Signed-off-by: akshatvishu <akshatnayak197@gmail.com> # Conflicts: # vllm_omni/diffusion/diffusion_engine.py # vllm_omni/diffusion/registry.py

Signed-off-by: akshatvishu <akshatnayak197@gmail.com>

yuanheng-zhao · 2026-06-20T14:52:18Z

+        else:
+            if hasattr(diffusers, model_class_name):
+                return getattr(diffusers, model_class_name)


This branch seems to be dead code

yuanheng-zhao · 2026-06-20T14:52:37Z

+_NATIVE_SINGLE_FILE_DIFFUSION_MODELS = {"AnimaPipeline"}
+_ANIMA_SINGLE_FILE_ALIASES = {"AnimaPipeline", "AnimaModularPipeline"}
+
+
+def _diffusers_pipeline_module_name(model_class_name):
+    base_name = model_class_name
+    for suffix in ("ModularPipeline", "Pipeline"):
+        if base_name.endswith(suffix):
+            base_name = base_name[: -len(suffix)]
+            break
+    if not base_name:
+        return None
+
+    chars = []
+    for index, char in enumerate(base_name):
+        if char.isupper() and index > 0:
+            chars.append("_")
+        chars.append(char.lower())
+    return "vllm_omni.diffusion.models." + "".join(chars)
+
+
+def _resolve_diffusers_pipeline_cls(model_class_name):
+    if hasattr(diffusers, model_class_name):


Why we need these changes specifically for AnimaPipeline?

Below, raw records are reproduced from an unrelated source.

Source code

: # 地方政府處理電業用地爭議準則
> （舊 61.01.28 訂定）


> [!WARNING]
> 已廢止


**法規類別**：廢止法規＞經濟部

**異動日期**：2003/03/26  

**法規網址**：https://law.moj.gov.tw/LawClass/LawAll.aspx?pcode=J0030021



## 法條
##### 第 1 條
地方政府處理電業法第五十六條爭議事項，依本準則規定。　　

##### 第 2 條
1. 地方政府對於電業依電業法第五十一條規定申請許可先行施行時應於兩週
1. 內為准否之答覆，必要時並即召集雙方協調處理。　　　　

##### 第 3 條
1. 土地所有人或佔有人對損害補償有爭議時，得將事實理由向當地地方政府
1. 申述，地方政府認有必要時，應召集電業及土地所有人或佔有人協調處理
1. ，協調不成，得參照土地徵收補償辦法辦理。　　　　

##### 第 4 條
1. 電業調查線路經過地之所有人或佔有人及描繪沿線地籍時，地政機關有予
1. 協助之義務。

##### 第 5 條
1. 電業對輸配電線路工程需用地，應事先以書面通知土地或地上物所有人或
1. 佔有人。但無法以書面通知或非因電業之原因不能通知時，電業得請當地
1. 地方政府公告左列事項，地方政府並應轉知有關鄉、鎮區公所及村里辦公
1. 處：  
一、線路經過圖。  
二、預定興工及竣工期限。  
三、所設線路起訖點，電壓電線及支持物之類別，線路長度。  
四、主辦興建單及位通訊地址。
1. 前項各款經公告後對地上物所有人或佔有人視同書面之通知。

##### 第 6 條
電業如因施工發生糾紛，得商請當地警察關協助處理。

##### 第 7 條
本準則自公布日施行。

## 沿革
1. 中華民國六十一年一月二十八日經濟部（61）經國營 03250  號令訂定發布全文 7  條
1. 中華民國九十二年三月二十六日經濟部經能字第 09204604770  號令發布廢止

Done! Kept only the Anima single-file alias handling; Anima's HF single-file checkpoint uses AnimaModularPipeline but vLLM-Omni loads it through the native AnimaPipeline because the denoiser and text-conditioner weights need custom splitting and key conversion.

yuanheng-zhao · 2026-06-20T14:54:37Z

+
+    def _load_native_denoiser_components(self, state_dict=None):
+        if state_dict is None:
+            import os


redundant import os. And we'd better organize imports (move to top module imports if they're not triggering circular imports or some special cases)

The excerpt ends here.